Hablar sobre plan estratégico territorial se ha puesto de moda. Inicialmente, en Santiago; más recientemente en Peravia, San Juan y La Altagracia, y ahora en Santiago Rodríguez se está hablando de plan estratégico.
Conviene recordar que la estrategia tiene sus inicios en el campo militar. Luego se comenzó a adaptar al ámbito de los negocios, y desde las dos últimas décadas del siglo XX se aplica a territorios. La literatura especializada identifica generalmente a San Francisco, Estados Unidos, en 1981, como la primera ciudad que elaboró un plan estratégico.
Luego, el Plan Estratégico Económico y Social Barcelona 2000 marcó un antes y un después. En un proceso de casi dos años, el Ayuntamiento, empresarios, sindicatos, universidades y organizaciones sociales se unieron alrededor de una visión compartida de ciudad a diez años.
Aquello incluyó esfuerzos entre actores diferentes, combinación de objetivos económicos, sociales y urbanísticos, selección de proyectos transformadores, cooperación público-privada, una estructura institucional para dar continuidad al plan y uso de un acontecimiento —los Juegos Olímpicos— como acelerador de inversiones y renovación urbana.
Algunas lecciones aprendidas
Después de Barcelona, en América Latina, múltiples experiencias sirven como referentes en territorios de Argentina, Chile, Bolivia, Perú y Colombia, entre otros. En el más reciente tramo, superando trabas, aprendiendo de errores y enarbolando aciertos, las más exitosas experiencias de planificación estratégica territorial coinciden en cuidar cuatro dimensiones: niveles, actores, sectores y tiempo.
Han superado la “cultura de islas”; se trata de planes que articulan y comprometen a estamentos de gobierno a nivel nacional, regional y local. Nadie actúa como “dueño y señor”; se involucran como actores a la par Estado, empresas, organizaciones sociales, academia y ciudadanía.
Otro aspecto muy cuidado es evitar que un sector quiera “hacer su agosto” en cualquier mes. Por eso integran economía, ambiente, infraestructura, educación, salud y cohesión social. Y otro tema clave, sobre todo cuando hay tanta gente “buscando lo suyo” para rápido y hasta para “de una vez”, es lo temporal: elaboran sus planes conectando acciones inmediatas con objetivos de mediano y de largo plazo.
Es así como, en estos tiempos, un plan estratégico sirve para que un territorio se detenga a discutir qué quiere ser, con qué cuenta para ello, cuáles son sus prioridades, cómo superar limitaciones y cómo aprovechar mejor sus recursos para avanzar.
Algunas advertencias
Ahora, en tiempos de IA, con tantos recursos para “ponerle velocidad” a todo, elaborar un “plan estratégico” es relativamente fácil. Lo difícil es conseguir que sobreviva a los cambios políticos, oriente el presupuesto, una a las fuerzas vivas y produzca resultados que la gente pueda reconocer. Y esos elementos resultan esenciales cuando se trata de usar la estrategia para impulsar desarrollo territorial.
Hay gente que le llama “plan estratégico” a una lista de requerimientos o de obras para las comunidades. Otra gente considera que se trata de una colección de buenas ideas o de un documento elegante que muchas veces termina guardado después de su presentación. En esos casos, el dichoso “plan” se convierte en generador de frustraciones.

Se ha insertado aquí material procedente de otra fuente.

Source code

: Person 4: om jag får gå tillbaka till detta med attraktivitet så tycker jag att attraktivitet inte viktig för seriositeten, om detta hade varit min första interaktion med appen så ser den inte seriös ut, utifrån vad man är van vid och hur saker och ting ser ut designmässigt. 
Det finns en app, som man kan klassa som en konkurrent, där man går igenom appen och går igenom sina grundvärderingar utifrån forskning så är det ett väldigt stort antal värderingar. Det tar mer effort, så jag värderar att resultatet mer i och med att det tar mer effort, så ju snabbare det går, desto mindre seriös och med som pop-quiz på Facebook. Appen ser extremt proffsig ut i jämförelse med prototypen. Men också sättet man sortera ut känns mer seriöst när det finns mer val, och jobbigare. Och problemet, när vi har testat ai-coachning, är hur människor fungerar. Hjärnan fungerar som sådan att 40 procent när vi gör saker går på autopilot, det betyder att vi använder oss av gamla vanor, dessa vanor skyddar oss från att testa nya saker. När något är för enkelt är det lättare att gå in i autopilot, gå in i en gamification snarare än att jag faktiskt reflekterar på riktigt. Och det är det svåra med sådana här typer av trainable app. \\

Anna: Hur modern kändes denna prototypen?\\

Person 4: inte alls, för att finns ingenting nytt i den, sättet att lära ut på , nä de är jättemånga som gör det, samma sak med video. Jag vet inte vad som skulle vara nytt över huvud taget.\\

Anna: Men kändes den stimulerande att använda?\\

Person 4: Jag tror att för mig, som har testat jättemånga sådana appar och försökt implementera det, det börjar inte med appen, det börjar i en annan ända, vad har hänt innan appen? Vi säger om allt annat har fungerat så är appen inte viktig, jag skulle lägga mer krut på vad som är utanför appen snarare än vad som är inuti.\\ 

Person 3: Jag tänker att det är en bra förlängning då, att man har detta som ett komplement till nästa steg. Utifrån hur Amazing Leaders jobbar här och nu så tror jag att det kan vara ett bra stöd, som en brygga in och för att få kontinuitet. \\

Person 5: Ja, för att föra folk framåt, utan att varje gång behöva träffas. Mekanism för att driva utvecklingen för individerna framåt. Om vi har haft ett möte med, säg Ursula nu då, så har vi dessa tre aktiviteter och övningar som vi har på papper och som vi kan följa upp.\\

No hay que ir muy lejos para verlo. En muchas oficinas públicas deben estar ocupando espacio montones de documentos que dicen apoyarse en la Ley 498-06, que crea el Sistema Nacional de Planificación e Inversión Pública. Sobre esa base, con el simple cambio de un funcionario local es más que suficiente para que una gaveta se convierta en destino final de lo que solo ha servido para “gastar saliva”, tinta y papel a tantos consejos provinciales y municipales de desarrollo.
Manos a la obra
Para superar esa etapa y lograr real avance, más que válido es ir logrando que aprendamos a trabajar juntos. En el hipotético caso de que los esfuerzos no generen cambios tangibles, el conocimiento adquirido nos colocaría en otro escalón.
Finalmente, en la mitad de una gestión de Gobierno, la integración pluripartidaria ayuda a lograr continuidad. Eso evitaría el tedio y hasta la frustración que representa tener que comenzar de nuevo, con la consecuente pérdida de tiempo y recursos.

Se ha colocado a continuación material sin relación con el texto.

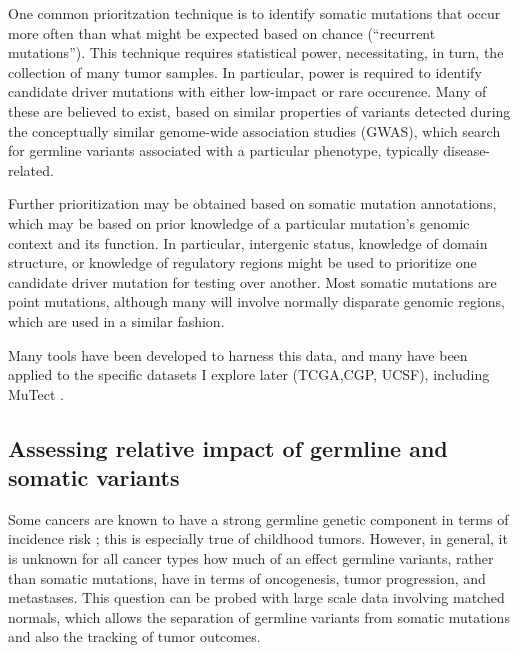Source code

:         One common prioritzation technique is to identify somatic
        mutations that occur more often than what might be expected
        based on chance (``recurrent mutations''). This technique
        requires statistical power, necessitating, in turn, the
        collection of many tumor
        samples\cite{leiserson_pan-cancer_2015}. In particular, power
        is required to identify candidate driver mutations with either
        low-impact or rare occurence. Many of these are believed to
        exist, based on similar properties of variants detected during
        the conceptually similar genome-wide association studies
        (GWAS), which search for germline variants associated with a
        particular phenotype, typically disease-related. 
        
        Further prioritization may be obtained based on somatic
        mutation annotations, which may be based on prior knowledge of
        a particular mutation's genomic context and its function. In particular,
        intergenic status, knowledge of domain structure, or knowledge
        of regulatory regions might be used to prioritize one
        candidate driver mutation for testing over another. Most
        somatic mutations are point mutations\cite{lawrence_mutational_2013}, although 
        many will involve normally disparate genomic regions, which
        are used in a similar fashion.

        Many tools have been developed to harness this data, and many
        have been applied to the specific datasets I explore later
        (TCGA,CGP, UCSF), including MuTect
        \cite{cibulskis_sensitive_2013}.


        \subsection{Assessing relative impact of germline and somatic variants}

        Some cancers are known to have a strong germline genetic component in
        terms of incidence risk \cite{stacey_germline_2011}; this is especially true of
        childhood tumors. However, in general, it is unknown for all
        cancer types how much of an effect germline variants, rather
        than somatic mutations, have in terms of oncogenesis,
        tumor progression, and metastases. This question can be probed
        with large scale data        
        involving matched normals, which allows the separation of
        germline variants from somatic mutations and also the tracking
        of tumor outcomes.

Si compartimos y unificamos visión, si partimos de la realidad, si diseñamos rutas, si incluimos de verdad y logramos generar confianza y entusiasmo, cada esfuerzo, cada paso y cada oportunidad nos acercarán a una nueva realidad, caracterizada por bienestar, soportada en mejores conocimientos y generadora de felicidad. Para eso sirve un plan estratégico territorial.